RECORDS SHOWN:
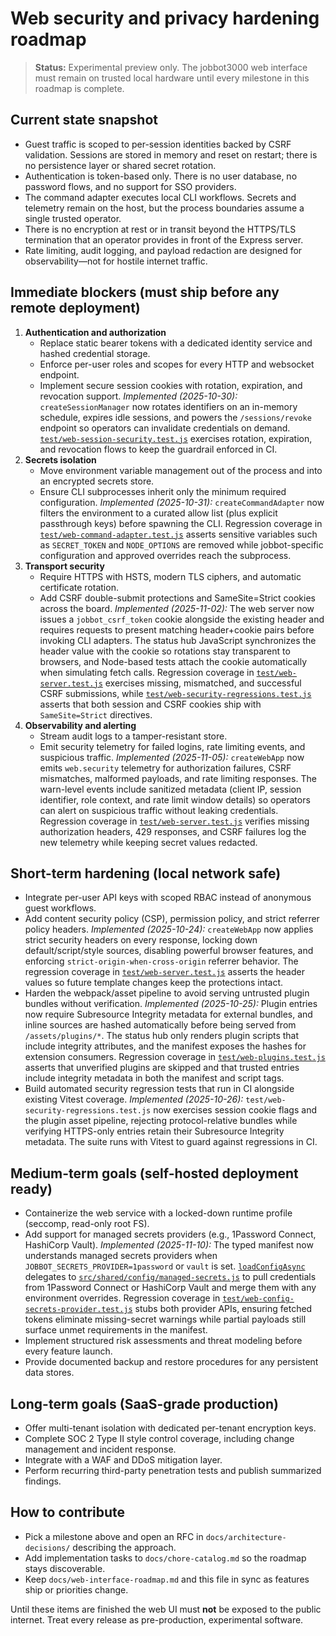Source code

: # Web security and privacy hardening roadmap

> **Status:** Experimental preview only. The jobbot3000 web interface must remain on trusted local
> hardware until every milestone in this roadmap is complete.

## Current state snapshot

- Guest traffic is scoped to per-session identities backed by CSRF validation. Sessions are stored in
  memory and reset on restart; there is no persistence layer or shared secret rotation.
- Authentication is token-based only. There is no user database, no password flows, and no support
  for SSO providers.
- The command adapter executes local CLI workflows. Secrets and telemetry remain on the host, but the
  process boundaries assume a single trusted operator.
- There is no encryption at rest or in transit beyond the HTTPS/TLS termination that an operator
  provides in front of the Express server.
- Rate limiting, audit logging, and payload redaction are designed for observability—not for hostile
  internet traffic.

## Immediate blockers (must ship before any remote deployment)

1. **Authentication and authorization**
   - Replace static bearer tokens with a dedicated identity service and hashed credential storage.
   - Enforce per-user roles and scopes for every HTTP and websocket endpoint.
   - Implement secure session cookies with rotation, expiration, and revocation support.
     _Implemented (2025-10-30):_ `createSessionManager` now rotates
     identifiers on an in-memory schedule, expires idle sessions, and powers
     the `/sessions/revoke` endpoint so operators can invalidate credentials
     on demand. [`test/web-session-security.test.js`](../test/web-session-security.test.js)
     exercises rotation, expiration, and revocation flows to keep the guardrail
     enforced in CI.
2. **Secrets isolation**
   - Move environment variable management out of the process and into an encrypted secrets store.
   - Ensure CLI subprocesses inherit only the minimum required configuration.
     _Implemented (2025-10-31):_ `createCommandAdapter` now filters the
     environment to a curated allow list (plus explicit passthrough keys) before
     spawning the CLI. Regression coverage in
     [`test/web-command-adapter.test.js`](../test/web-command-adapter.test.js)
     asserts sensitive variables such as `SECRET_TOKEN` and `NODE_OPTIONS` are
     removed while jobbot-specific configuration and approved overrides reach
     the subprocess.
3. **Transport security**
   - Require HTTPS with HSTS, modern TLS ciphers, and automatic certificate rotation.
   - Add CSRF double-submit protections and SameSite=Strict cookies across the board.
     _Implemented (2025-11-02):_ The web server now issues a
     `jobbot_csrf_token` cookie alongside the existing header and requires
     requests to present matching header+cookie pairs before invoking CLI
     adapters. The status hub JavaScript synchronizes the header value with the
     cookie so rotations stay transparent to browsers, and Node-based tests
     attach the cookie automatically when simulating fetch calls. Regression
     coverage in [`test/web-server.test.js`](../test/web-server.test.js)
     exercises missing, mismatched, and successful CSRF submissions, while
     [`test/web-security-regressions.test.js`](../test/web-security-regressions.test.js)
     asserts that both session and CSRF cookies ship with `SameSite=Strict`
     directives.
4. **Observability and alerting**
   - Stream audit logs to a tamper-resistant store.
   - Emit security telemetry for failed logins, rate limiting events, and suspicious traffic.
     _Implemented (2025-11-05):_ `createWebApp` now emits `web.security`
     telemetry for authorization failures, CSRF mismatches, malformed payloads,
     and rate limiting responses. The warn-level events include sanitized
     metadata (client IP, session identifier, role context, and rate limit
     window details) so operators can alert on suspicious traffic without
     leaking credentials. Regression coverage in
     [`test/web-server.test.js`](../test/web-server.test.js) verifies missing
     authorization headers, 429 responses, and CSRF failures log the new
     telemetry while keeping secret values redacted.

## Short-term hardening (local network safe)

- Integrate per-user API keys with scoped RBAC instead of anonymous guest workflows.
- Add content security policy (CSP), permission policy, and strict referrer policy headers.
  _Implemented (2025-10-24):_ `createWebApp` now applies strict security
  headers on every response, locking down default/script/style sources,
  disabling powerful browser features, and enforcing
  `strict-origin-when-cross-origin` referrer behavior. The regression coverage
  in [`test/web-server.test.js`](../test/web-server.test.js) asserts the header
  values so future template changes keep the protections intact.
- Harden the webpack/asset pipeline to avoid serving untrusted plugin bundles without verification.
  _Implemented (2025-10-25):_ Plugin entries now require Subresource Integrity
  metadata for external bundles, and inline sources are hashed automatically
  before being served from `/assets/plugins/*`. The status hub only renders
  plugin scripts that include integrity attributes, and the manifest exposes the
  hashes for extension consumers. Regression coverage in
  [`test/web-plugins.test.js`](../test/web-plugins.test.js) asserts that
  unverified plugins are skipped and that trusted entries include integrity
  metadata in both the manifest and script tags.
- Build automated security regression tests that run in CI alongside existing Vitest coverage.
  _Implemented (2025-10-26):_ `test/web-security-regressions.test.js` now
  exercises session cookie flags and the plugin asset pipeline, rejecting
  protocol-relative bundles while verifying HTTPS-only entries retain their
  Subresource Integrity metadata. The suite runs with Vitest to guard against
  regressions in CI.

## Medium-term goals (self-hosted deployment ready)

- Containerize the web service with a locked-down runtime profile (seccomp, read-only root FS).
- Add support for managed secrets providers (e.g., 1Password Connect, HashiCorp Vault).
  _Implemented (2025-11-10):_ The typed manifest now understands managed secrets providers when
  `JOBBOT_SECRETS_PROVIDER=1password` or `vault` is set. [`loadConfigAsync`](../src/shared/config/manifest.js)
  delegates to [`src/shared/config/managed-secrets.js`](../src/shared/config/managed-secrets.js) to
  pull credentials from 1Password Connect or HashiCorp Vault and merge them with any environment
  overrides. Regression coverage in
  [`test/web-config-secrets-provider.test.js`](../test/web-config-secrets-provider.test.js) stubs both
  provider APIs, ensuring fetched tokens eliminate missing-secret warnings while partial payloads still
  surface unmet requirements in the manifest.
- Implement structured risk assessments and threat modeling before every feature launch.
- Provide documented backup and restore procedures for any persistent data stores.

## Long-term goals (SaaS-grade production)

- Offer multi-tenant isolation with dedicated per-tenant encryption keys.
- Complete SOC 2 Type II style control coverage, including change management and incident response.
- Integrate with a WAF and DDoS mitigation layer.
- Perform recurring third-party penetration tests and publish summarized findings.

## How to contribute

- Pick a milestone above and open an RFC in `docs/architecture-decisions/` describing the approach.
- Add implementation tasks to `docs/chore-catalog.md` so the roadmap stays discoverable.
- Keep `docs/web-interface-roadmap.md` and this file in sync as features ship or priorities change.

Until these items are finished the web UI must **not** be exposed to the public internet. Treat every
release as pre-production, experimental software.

TRY IT:
With the line that has "attach the cookie" as the first and the line that has "exercises missing, mismatched, and" as the last, repeat exactly that run of lines above and no more.

ANSWER BELOW:
     attach the cookie automatically when simulating fetch calls. Regression
     coverage in [`test/web-server.test.js`](../test/web-server.test.js)
     exercises missing, mismatched, and successful CSRF submissions, while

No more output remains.